Ireland is not paying ample tax — look at Danish model

In 2012, we collected 28.7% of GDP in tax. The EU average is closer to 40%. Taxing at the EU average the exchequer could have almost €18 billion more each year; taxing at Danish levels would suggest almost €32bn more.
Think about that for a little while and wonder how the country could spend that bounty on investment, debt pay downs, and increased social services.
The last few weeks have been interesting from a tax front. We have seen the emergence of a new political party, the Social Democrats.
The TDs involved are talented, sensible people, who profess an admiration for the Nordic model of socio-economic management.
We have seen the Central Bank outline its forecasts for the economy. Significant economic growth is now beginning to put the country into a danger zone – of spending too much in an upswing.
We have seen business group Ibec fulminate against the notion of a significant increase in the minimum wage rate.
Such responses show that immaturity continues to drive ideas of economic management. Take the Central bank. Its forecast for 2016 is rosy: GNP to grow by 3.8%, GDP by 4.2%, unemployment to drop, exports to rise. It all looks good.
However, peering beneath reveals a couple of issues.
Fixed capital formation – investment – will rise but at a slower rate than 2015, which itself was at a slower pace than 2014.
Our old friend, the construction sector is increasing, while investment in machinery and equipment is rising at a slower and slower pace.

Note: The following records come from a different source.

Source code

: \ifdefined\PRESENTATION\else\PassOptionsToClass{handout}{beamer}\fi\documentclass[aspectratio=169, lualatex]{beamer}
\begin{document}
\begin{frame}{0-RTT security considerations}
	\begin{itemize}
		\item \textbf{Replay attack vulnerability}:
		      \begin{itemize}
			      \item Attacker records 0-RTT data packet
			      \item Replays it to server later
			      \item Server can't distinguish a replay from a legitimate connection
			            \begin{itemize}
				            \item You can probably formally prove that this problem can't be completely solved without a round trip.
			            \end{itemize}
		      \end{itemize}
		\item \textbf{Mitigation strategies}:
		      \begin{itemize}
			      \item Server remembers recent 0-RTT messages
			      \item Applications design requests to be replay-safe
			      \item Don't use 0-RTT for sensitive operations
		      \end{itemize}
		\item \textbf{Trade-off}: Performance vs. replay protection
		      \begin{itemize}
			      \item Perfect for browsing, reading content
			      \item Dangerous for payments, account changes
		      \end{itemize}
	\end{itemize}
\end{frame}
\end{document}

We are in other words creeping back to the construction-led growth approach that has ruined the State.
Effective tax policy is missing. A sensible land value tax that allows for windfall provisions would be a great start. Instead, the Government is moving to cap property taxes.

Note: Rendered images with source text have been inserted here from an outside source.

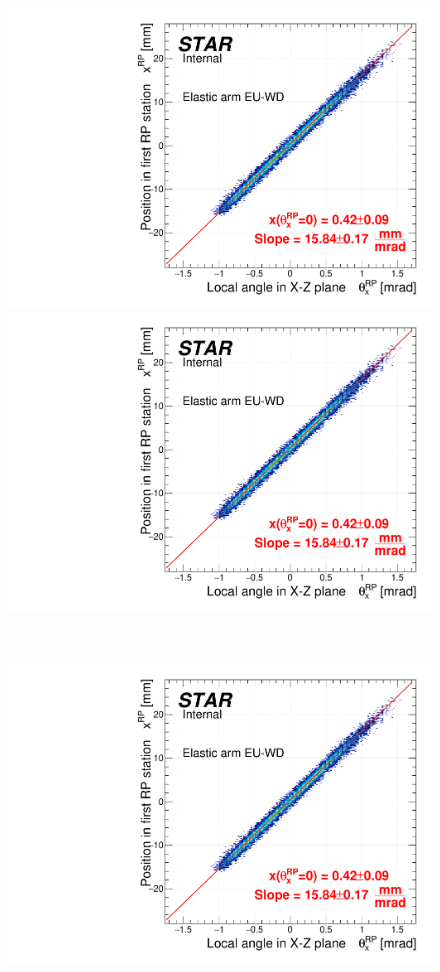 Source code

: \begin{figure}[b!]%
\centering\vspace{-7pt}%
\parbox{0.495\textwidth}{
  \centering
  \includegraphics[width=\linewidth,page=1]{graphics/rpSim/VxVy.pdf}\\
  \includegraphics[width=\linewidth,page=2]{graphics/rpSim/VxVy.pdf}
}~
\parbox{0.495\textwidth}{
  \centering
  \includegraphics[width=\linewidth,page=3]{graphics/rpSim/VxVy.pdf}\\
}
\end{figure}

Brownfield sites are meanwhile underused.
Then there are water charges. Regardless of how we pay for water, we will have to pay. There are good reasons for a sensible water metering approach. And yet, Ireland is still paying the lowest water charges in Europe.
There is a critical need to invest in the infrastructure. We either continue to do this from general taxation and charges, or we increase general taxation, or we cut spending on other areas to meet the required investments. There are – despite the wishes of the Social Democrats and others – no easy solutions.
Then we have Ibec. It is a trade union, a lobby group, for employers.
Like most lobby groups it relies more on polemic than analysis. The lobby group should be shown the spread sheets on tax takes, such as those produced annually by the OECD or the EU.
We are fairly close to EU averages on the proportion of GDP collected in direct and indirect taxes. Where we fall woefully short is in social insurance – PRSI and collect a fraction of what our European peers collect.
Employees’ PRSI accounts for 1.1% of GDP in Ireland compared with an EU average of 4%. The self-employed pay 0.2% of GDP compared with 1.5% in the EU. Employers here pay 3.1% of GDP compared with the EU average of 7%.
We cannot have Nordic style social provisions, in the broadest sense, unless we are willing to have Nordic or even EU levels of taxation.
We are facing into an election where we will be told that ‘black’ (we pay low taxes by EU standards) is ‘white’ (we are overtaxed) and that we can have our infrastructural and social cake too.
And we will believe the lies from our political classes, elect them and then blame them, not ourselves, when it all goes wrong.